- Directions for this task
From the data below, copy exactly the lines that lie between the one holding "This section describes" and the one holding "your requirements.", including both, and nothing more.

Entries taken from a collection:
*** Block opens ***

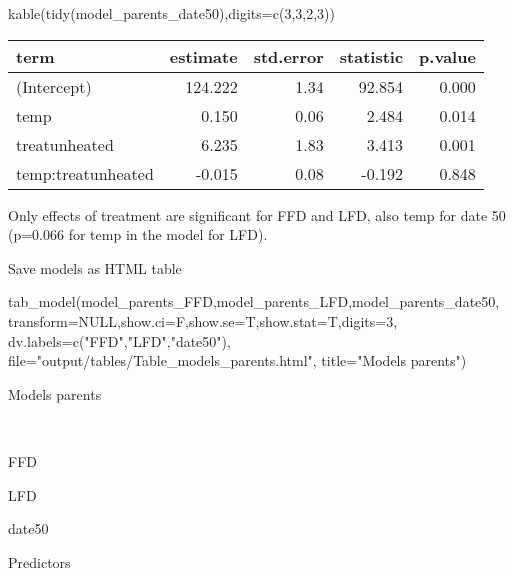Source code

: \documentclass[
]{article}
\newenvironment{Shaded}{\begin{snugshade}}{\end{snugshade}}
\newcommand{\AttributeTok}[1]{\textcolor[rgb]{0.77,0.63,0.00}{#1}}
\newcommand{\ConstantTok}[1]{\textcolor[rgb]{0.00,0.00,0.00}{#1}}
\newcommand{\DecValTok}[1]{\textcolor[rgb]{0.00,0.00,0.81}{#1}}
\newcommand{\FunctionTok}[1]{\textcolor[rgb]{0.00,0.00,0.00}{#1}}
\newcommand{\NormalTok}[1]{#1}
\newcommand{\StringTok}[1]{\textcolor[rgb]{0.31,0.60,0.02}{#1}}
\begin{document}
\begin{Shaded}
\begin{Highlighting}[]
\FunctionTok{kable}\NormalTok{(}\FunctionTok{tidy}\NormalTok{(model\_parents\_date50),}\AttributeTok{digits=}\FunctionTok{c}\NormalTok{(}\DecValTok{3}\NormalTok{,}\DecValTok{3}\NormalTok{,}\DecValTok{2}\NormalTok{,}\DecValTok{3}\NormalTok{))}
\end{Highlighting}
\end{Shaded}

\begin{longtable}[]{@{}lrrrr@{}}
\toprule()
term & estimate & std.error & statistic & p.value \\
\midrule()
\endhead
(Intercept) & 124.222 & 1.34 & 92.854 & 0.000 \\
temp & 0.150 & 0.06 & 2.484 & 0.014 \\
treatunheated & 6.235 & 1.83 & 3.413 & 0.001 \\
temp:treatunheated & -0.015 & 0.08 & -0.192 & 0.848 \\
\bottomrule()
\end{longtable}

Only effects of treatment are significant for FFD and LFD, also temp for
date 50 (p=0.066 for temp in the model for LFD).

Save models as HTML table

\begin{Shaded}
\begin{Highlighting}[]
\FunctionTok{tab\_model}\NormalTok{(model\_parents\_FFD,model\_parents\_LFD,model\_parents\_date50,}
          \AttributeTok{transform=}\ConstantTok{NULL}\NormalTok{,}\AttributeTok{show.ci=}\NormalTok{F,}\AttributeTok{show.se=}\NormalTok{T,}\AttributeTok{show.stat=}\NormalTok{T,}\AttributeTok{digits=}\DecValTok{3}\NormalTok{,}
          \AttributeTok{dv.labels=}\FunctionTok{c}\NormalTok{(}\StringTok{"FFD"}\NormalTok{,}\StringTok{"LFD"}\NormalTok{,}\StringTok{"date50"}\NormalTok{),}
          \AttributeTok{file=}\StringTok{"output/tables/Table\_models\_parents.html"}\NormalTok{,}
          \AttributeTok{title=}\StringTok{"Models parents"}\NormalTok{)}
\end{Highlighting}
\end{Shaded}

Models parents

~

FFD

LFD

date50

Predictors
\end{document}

*** Block closes ***
*** Block opens ***

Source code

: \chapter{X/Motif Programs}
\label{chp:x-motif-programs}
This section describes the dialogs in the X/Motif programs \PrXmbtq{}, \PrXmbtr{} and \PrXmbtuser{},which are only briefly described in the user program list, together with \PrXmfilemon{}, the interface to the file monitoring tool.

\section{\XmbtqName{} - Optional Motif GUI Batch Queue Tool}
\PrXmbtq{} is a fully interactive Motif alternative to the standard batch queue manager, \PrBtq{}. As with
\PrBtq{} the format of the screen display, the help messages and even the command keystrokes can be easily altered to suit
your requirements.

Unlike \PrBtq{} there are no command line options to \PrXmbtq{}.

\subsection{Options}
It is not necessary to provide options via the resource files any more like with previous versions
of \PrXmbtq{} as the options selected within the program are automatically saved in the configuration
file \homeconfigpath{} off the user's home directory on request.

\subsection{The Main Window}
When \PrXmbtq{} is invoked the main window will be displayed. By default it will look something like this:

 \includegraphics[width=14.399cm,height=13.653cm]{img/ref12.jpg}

*** Block closes ***

- Task output
This section describes the dialogs in the X/Motif programs \PrXmbtq{}, \PrXmbtr{} and \PrXmbtuser{},which are only briefly described in the user program list, together with \PrXmfilemon{}, the interface to the file monitoring tool.

\section{\XmbtqName{} - Optional Motif GUI Batch Queue Tool}
\PrXmbtq{} is a fully interactive Motif alternative to the standard batch queue manager, \PrBtq{}. As with
\PrBtq{} the format of the screen display, the help messages and even the command keystrokes can be easily altered to suit
your requirements.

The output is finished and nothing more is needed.